It has been observed that racks and Leibniz algebras come with a new kind of homology. These invariants were first defined intrinsically, and then it was realized that they have a natural interpretation in terms of the corresponding cubical and DG structures. This paper aims to point out that there is a similar homology for pre-crossed modules. Since both pre-crossed modules and augmented racks are one-dimensional shadows of associative products, the former being simplicial while the latter pre-cubical, it is natural that these new invariants are related to the rack homology.

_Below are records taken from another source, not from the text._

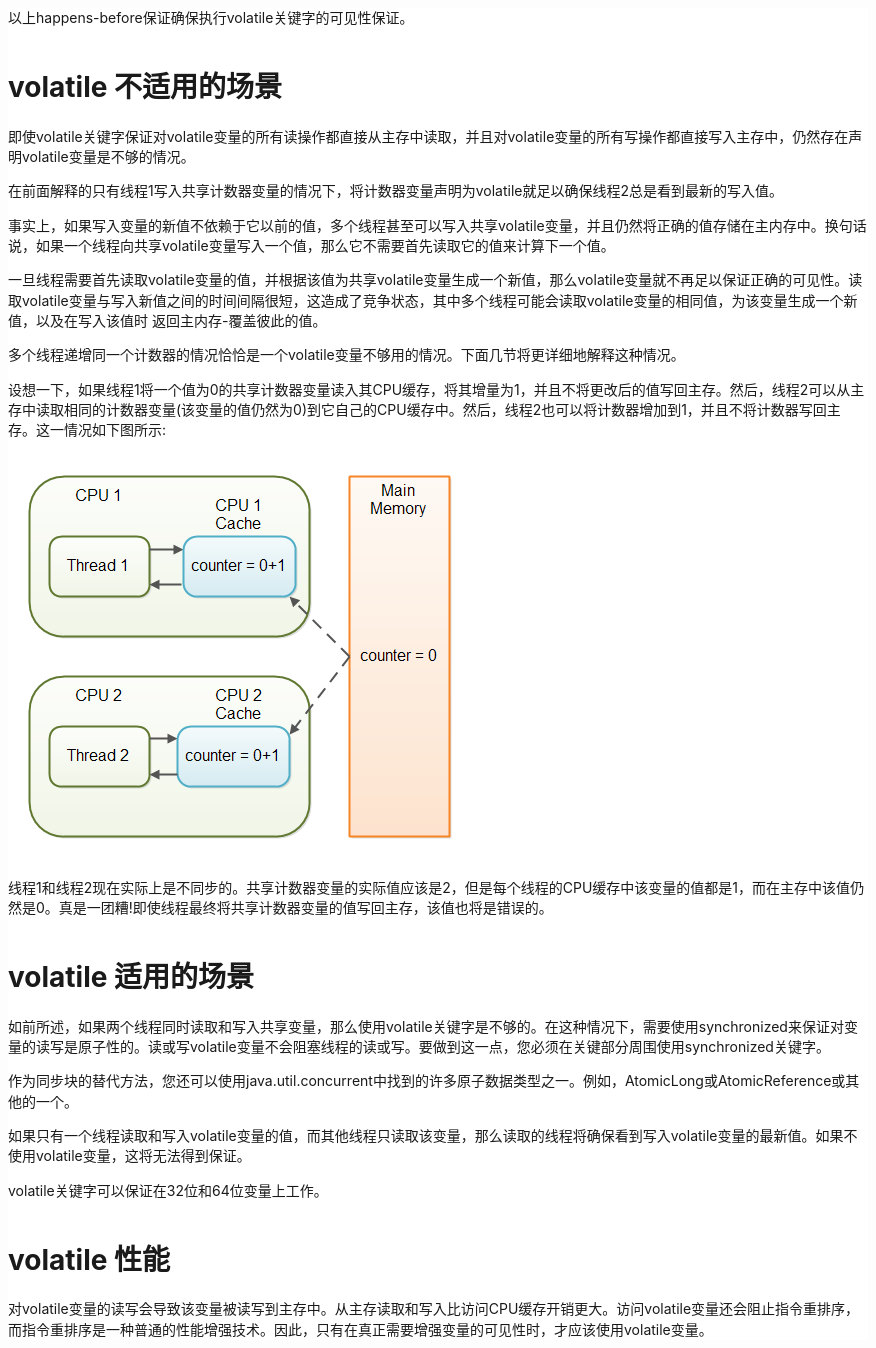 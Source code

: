 以上happens-before保证确保执行volatile关键字的可见性保证。

# volatile 不适用的场景

即使volatile关键字保证对volatile变量的所有读操作都直接从主存中读取，并且对volatile变量的所有写操作都直接写入主存中，仍然存在声明volatile变量是不够的情况。

在前面解释的只有线程1写入共享计数器变量的情况下，将计数器变量声明为volatile就足以确保线程2总是看到最新的写入值。

事实上，如果写入变量的新值不依赖于它以前的值，多个线程甚至可以写入共享volatile变量，并且仍然将正确的值存储在主内存中。换句话说，如果一个线程向共享volatile变量写入一个值，那么它不需要首先读取它的值来计算下一个值。

一旦线程需要首先读取volatile变量的值，并根据该值为共享volatile变量生成一个新值，那么volatile变量就不再足以保证正确的可见性。读取volatile变量与写入新值之间的时间间隔很短，这造成了竞争状态，其中多个线程可能会读取volatile变量的相同值，为该变量生成一个新值，以及在写入该值时 返回主内存-覆盖彼此的值。

多个线程递增同一个计数器的情况恰恰是一个volatile变量不够用的情况。下面几节将更详细地解释这种情况。

设想一下，如果线程1将一个值为0的共享计数器变量读入其CPU缓存，将其增量为1，并且不将更改后的值写回主存。然后，线程2可以从主存中读取相同的计数器变量(该变量的值仍然为0)到它自己的CPU缓存中。然后，线程2也可以将计数器增加到1，并且不将计数器写回主存。这一情况如下图所示:

![](/images/java-volatile-keyword/java-volatile-3.png)

线程1和线程2现在实际上是不同步的。共享计数器变量的实际值应该是2，但是每个线程的CPU缓存中该变量的值都是1，而在主存中该值仍然是0。真是一团糟!即使线程最终将共享计数器变量的值写回主存，该值也将是错误的。

# volatile 适用的场景

如前所述，如果两个线程同时读取和写入共享变量，那么使用volatile关键字是不够的。在这种情况下，需要使用synchronized来保证对变量的读写是原子性的。读或写volatile变量不会阻塞线程的读或写。要做到这一点，您必须在关键部分周围使用synchronized关键字。

作为同步块的替代方法，您还可以使用java.util.concurrent中找到的许多原子数据类型之一。例如，AtomicLong或AtomicReference或其他的一个。

如果只有一个线程读取和写入volatile变量的值，而其他线程只读取该变量，那么读取的线程将确保看到写入volatile变量的最新值。如果不使用volatile变量，这将无法得到保证。

volatile关键字可以保证在32位和64位变量上工作。

# volatile 性能

对volatile变量的读写会导致该变量被读写到主存中。从主存读取和写入比访问CPU缓存开销更大。访问volatile变量还会阻止指令重排序，而指令重排序是一种普通的性能增强技术。因此，只有在真正需要增强变量的可见性时，才应该使用volatile变量。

An augmented rack \[ \pi:X\rightarrow G \] gives rise to the pre-crossed module \[ \overline{\pi}:F\left( X\right) \rightarrow G \] where \(F\left( X\right) \)is the free group on \(X\)and \(\overline{\pi}\)is induced by \(\pi\). The principal result in this paper is Theorem 3.1 claiming that the pre-crossed homology of this pre-crossed module coincides with the rack homology \(X\overset{\pi}{\rightarrow}G\). Another case when one can identify the pre-crossed homology is that of a pre-crossed module \(X\overset{\pi}{\rightarrow}G\)with a trivial action, where it turns out to be the tensor algebra on the homology of the group \(X\) (Theorem 4.1).

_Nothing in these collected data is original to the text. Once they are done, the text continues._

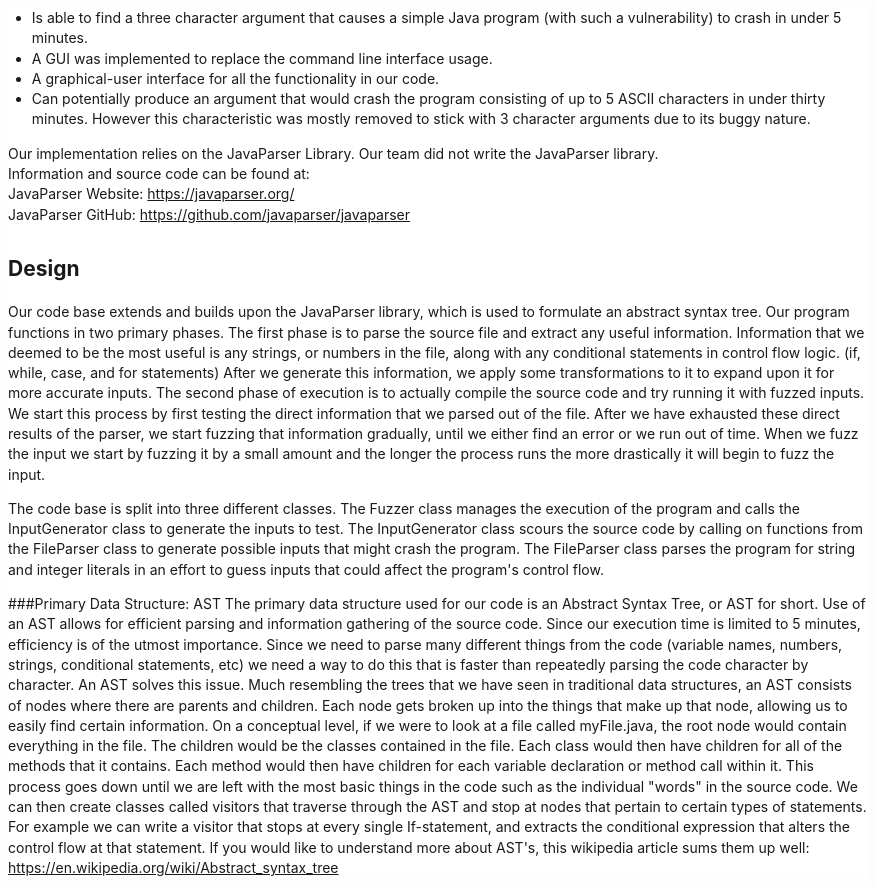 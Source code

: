 * Is able to find a three character argument that causes a simple Java program (with such a vulnerability) to crash in under 5 minutes.
* A GUI was implemented to replace the command line interface usage.
* A graphical-user interface for all the functionality in our code.
* Can potentially produce an argument that would crash the program consisting of up to 5 ASCII characters in under thirty minutes. However this characteristic was mostly removed to stick with 3 character arguments due to its buggy nature.

Our implementation relies on the JavaParser Library. Our team did not write the JavaParser library. <br />
Information and source code can be found at: <br />
JavaParser Website: https://javaparser.org/  <br />
JavaParser GitHub: https://github.com/javaparser/javaparser

## Design
Our code base extends and builds upon the JavaParser library, which is used to formulate an abstract syntax tree. 
Our program functions in two primary phases. 
The first phase is to parse the source file and extract any useful information.
Information that we deemed to be the most useful is any strings, or numbers in the file, along with any conditional statements in control flow logic. (if, while, case, and for statements)
After we generate this information, we apply some transformations to it to expand upon it for more accurate inputs.
The second phase of execution is to actually compile the source code and try running it with fuzzed inputs. 
We start this process by first testing the direct information that we parsed out of the file. 
After we have exhausted these direct results of the parser, we start fuzzing that information gradually, until we either find an error or we run out of time.
When we fuzz the input we start by fuzzing it by a small amount and the longer the process runs the more drastically it will begin to fuzz the input. 

The code base is split into three different classes. The Fuzzer class manages the execution of the program and calls the InputGenerator class to generate the inputs to test. The InputGenerator class scours the source code by calling on functions from the FileParser class to generate possible inputs that might crash the program. The FileParser class parses the program for string and integer literals in an effort to guess inputs that could affect the program's control flow.

###Primary Data Structure: AST
The primary data structure used for our code is an Abstract Syntax Tree, or AST for short.
Use of an AST allows for efficient parsing and information gathering of the source code. 
Since our execution time is limited to 5 minutes, efficiency is of the utmost importance.
Since we need to parse many different things from the code (variable names, numbers, strings, conditional statements, etc) we need a way to do this that is faster than repeatedly parsing the code character by character. 
An AST solves this issue. Much resembling the trees that we have seen in traditional data structures, an AST consists of nodes where there are parents and children.
Each node gets broken up into the things that make up that node, allowing us to easily find certain information. 
On a conceptual level, if we were to look at a file called myFile.java, the root node would contain everything in the file. 
The children would be the classes contained in the file. Each class would then have children for all of the methods that it contains. 
Each method would then have children for each variable declaration or method call within it. This process goes down until we are left with the most basic things in the code such as the individual "words" in the source code.
We can then create classes called visitors that traverse through the AST and stop at nodes that pertain to certain types of statements. 
For example we can write a visitor that stops at every single If-statement, and extracts the conditional expression that alters the control flow at that statement. 
If you would like to understand more about AST's, this wikipedia article sums them up well: https://en.wikipedia.org/wiki/Abstract_syntax_tree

In order to relate the rack homology to the pre-crossed homology the author uses the group-completion theorem of Quillen in the appendix to [E. M. Friedlander and B. Mazur, Filtrations on the homology of algebraic varieties. Providence, RI: American Mathematical Society (AMS) (1994; Zbl 0841.14019)]. As for the computation of the homology for the pre-crossed modules with the trivial action, it rests on the identification of the classifying space for the pre-crossed homology as a certain twisted version of the Milnor-Carlsson construction of a circle [G. Carlsson, Topology 23, 85–89 (1984; Zbl 0532.55024)].